Sur ce fondement, le cabinet a obtenu du Tribunal administratif de Marseille, saisi en référé mesures-utiles (article L.521-3 du Code de justice administrative), à ce qu’il soit enjoint à un assureur, qui souhaitait résilier le marché portant sur la police d’assurance « dommages aux biens », de poursuivre intégralement l’exécution des prestations auxquelles elle est obligée par le marché pour la durée nécessaire au déroulement d’une procédure de passation d’un nouveau marché d’assurance, et au plus tard jusqu’au 31 décembre 2024.
Dans un contexte d’augmentation de la sinistralité pour les collectivités publiques, face aux évènements climatiques ou sociaux (l’on pense par exemple aux dégradations dues aux émeutes) bon nombre d’assureurs ne s’estiment pas en mesure de couvrir les dommages constatés et pour lesquels les collectivités sont, le plus souvent, assurées par une police d’assurance pour les dommages aux biens.
C’est ainsi que de nombreuses collectivités territoriales ont reçu cette année un courrier les informant d’une augmentation significative des primes, voire d’une baisse des garanties et du périmètre des biens assurés.

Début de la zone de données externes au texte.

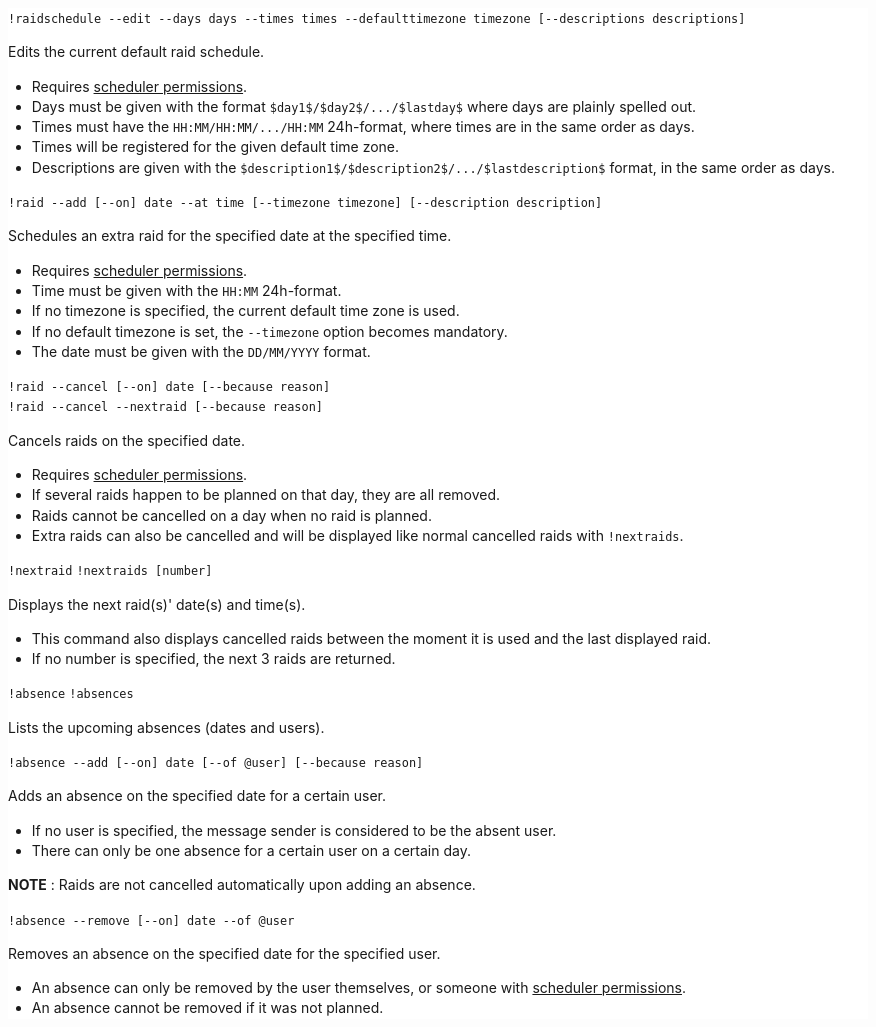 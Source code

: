 `!raidschedule --edit --days days --times times --defaulttimezone timezone [--descriptions descriptions]`

Edits the current default raid schedule.
  - Requires [scheduler permissions](#scheduler).
  - Days must be given with the format `$day1$/$day2$/.../$lastday$` where days are plainly spelled out.
  - Times must have the `HH:MM/HH:MM/.../HH:MM` 24h-format, where times are in the same order as days. 
  - Times will be registered for the given default time zone.
  - Descriptions are given with the `$description1$/$description2$/.../$lastdescription$` format, in the same order as days.

`!raid --add [--on] date --at time [--timezone timezone] [--description description] `

Schedules an extra raid for the specified date at the specified time. 

  - Requires [scheduler permissions](#scheduler).
  - Time must be given with the `HH:MM` 24h-format.
  - If no timezone is specified, the current default time zone is used. 
  - If no default timezone is set, the `--timezone` option becomes mandatory.
  - The date must be given with the `DD/MM/YYYY` format.

`!raid --cancel [--on] date [--because reason]`  
`!raid --cancel --nextraid [--because reason]`

Cancels raids on the specified date.

  - Requires [scheduler permissions](#scheduler).
  - If several raids happen to be planned on that day, they are all removed.
  - Raids cannot be cancelled on a day when no raid is planned.
  - Extra raids can also be cancelled and will be displayed like normal cancelled raids with `!nextraids`.

`!nextraid`
`!nextraids [number]`

Displays the next raid(s)' date(s) and time(s).
- This command also displays cancelled raids between the moment it is used and the last displayed raid. 
- If no number is specified, the next 3 raids are returned.

`!absence`
`!absences`

Lists the upcoming absences (dates and users).

`!absence --add [--on] date [--of @user] [--because reason]`

Adds an absence on the specified date for a certain user.
  - If no user is specified, the message sender is considered to be the absent user.
  - There can only be one absence for a certain user on a certain day.

**NOTE** : Raids are not cancelled automatically upon adding an absence.
  
`!absence --remove [--on] date --of @user`

Removes an absence on the specified date for the specified user.
  - An absence can only be removed by the user themselves, or someone with [scheduler permissions](#scheduler).
  - An absence cannot be removed if it was not planned.
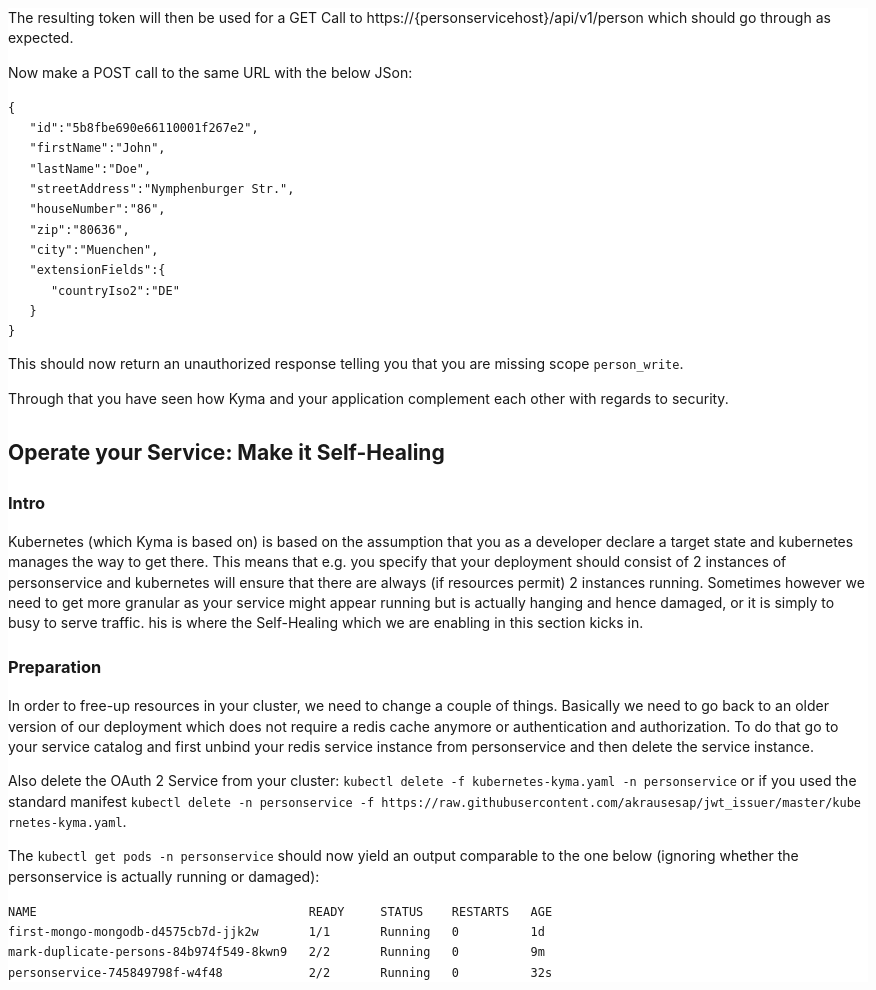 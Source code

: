 The resulting token will then be used for a GET Call to https://{personservicehost}/api/v1/person which should go through as expected.

Now make a POST call to the same URL with the below JSon: 

```
{
   "id":"5b8fbe690e66110001f267e2",
   "firstName":"John",
   "lastName":"Doe",
   "streetAddress":"Nymphenburger Str.",
   "houseNumber":"86",
   "zip":"80636",
   "city":"Muenchen",
   "extensionFields":{
      "countryIso2":"DE"
   }
}
```

This should now return an unauthorized response telling you that you are missing scope `person_write`.

Through that you have seen how Kyma and your application complement each other with regards to security.

## Operate your Service: Make it Self-Healing

### Intro 
Kubernetes (which Kyma is based on) is based on the assumption that you as a developer declare a target state and kubernetes manages the way to get there. This means that e.g. you specify that your deployment should consist of 2 instances of personservice and kubernetes will ensure that there are always (if resources permit) 2 instances running. Sometimes however we need to get more granular as your service might appear running but is actually hanging and hence damaged, or it is simply to busy to serve traffic. his is where the Self-Healing which we are enabling in this section kicks in.

### Preparation
In order to free-up resources in your cluster, we need to change a couple of things. Basically we need to go back to an older version of our deployment which does not require a redis cache anymore or authentication and authorization. To do that go to your service catalog and first unbind your redis service instance from personservice and then delete the service instance. 

Also delete the OAuth 2 Service from your cluster: `kubectl delete -f kubernetes-kyma.yaml -n personservice` or if you used the standard manifest `kubectl delete -n personservice -f https://raw.githubusercontent.com/akrausesap/jwt_issuer/master/kubernetes-kyma.yaml`.


The `kubectl get pods -n personservice` should now yield an output comparable to the one below (ignoring whether the personservice is actually running or damaged):

```
NAME                                      READY     STATUS    RESTARTS   AGE
first-mongo-mongodb-d4575cb7d-jjk2w       1/1       Running   0          1d
mark-duplicate-persons-84b974f549-8kwn9   2/2       Running   0          9m
personservice-745849798f-w4f48            2/2       Running   0          32s
```
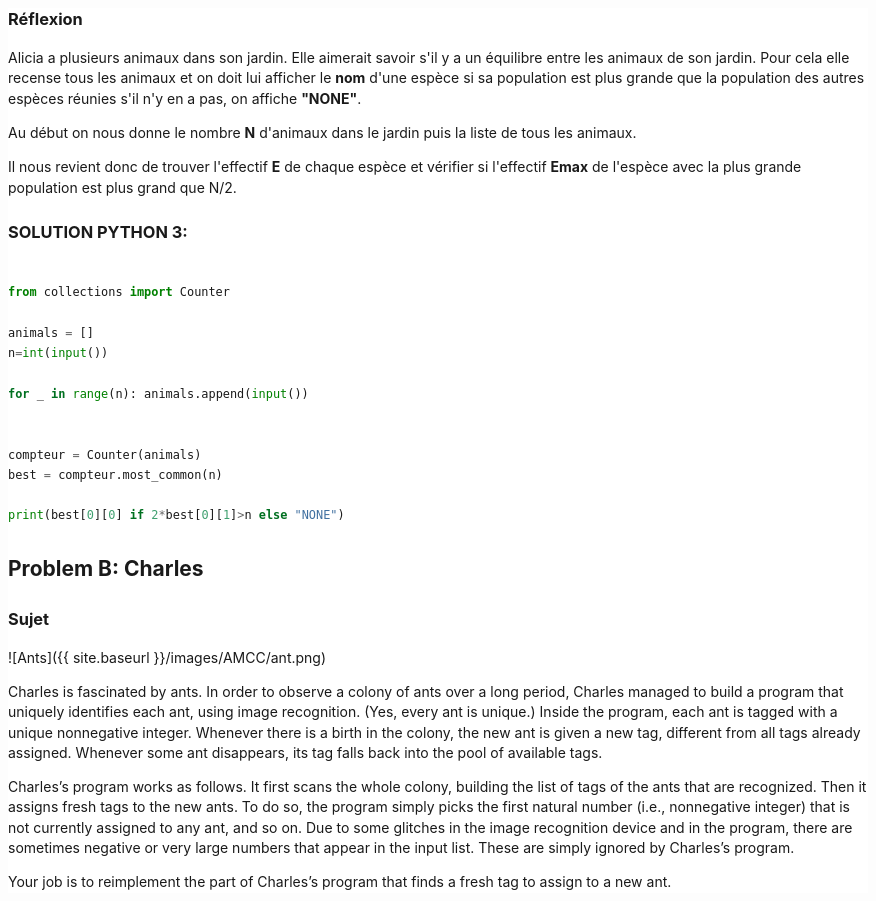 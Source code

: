 ### Réflexion

Alicia a plusieurs animaux dans son jardin. Elle aimerait savoir s'il y a un équilibre entre les animaux de son jardin. Pour cela elle recense tous les animaux et on doit lui afficher le **nom** d'une espèce si sa population est plus grande que la population des autres espèces réunies s'il n'y en a pas, on affiche **"NONE"**.

Au début on nous donne le nombre **N** d'animaux dans le jardin puis la liste de tous les animaux.

Il nous revient donc de trouver l'effectif **E** de chaque espèce et vérifier si l'effectif **Emax** de l'espèce avec la plus grande population est plus grand que N/2.


### SOLUTION PYTHON 3:

```py

from collections import Counter

animals = []
n=int(input())

for _ in range(n): animals.append(input())


compteur = Counter(animals)
best = compteur.most_common(n)

print(best[0][0] if 2*best[0][1]>n else "NONE")


```

## Problem B: Charles 

### Sujet

![Ants]({{ site.baseurl }}/images/AMCC/ant.png)

Charles is fascinated by ants. In order to observe a colony of ants over a long period, Charles managed to build a program that uniquely identifies each ant, using image recognition. (Yes, every ant  is unique.) Inside the program, each ant is tagged with a unique nonnegative integer.  Whenever there is  a birth in the colony, the new ant is given a new tag, different from all tags already assigned. Whenever some ant disappears, its tag falls back into the pool of available tags.

Charles’s program works as follows. It first scans the whole colony, building the list of tags of the ants that are recognized. Then it assigns fresh tags to the new ants. To do so, the program simply picks the first natural number (i.e., nonnegative integer) that is not currently assigned to any ant, and so on. Due to some glitches in the image recognition device and in the program, there are sometimes negative or very large numbers that appear in the input list. These are simply ignored by Charles’s program.

Your job is to reimplement the part of Charles’s program that finds a fresh tag to assign to a new ant.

Le dilemme était clairement annoncé par les assureurs : accepter cette hausse ou, à défaut, subir la résiliation unilatérale de son contrat d’assurance…
Le débat juridique était le suivant : l’article L.113-12 du Code des assurances offre à l’assureur la faculté de résilier unilatéralement et annuellement le contrat, sous réserve d’un préavis d’a minima deux mois. Pour autant, cette possible résiliation annuelle n’apparaît pas compatible avec la commande publique et notamment les motifs d’intérêt général qu’elle vise à préserver, notamment la continuité du service public.
C’est pourquoi, le Conseil d’État a considéré, dans une décision « Grand Port Maritime de Marseille » du 12 juillet 2023, que lorsque l'assureur entend faire application de cette faculté de résilier chaque année et unilatéralement le marché qui le lie à la personne publique assurée, cette dernière peut, pour un motif d'intérêt général, s'y opposer et lui imposer de poursuivre l'exécution du contrat.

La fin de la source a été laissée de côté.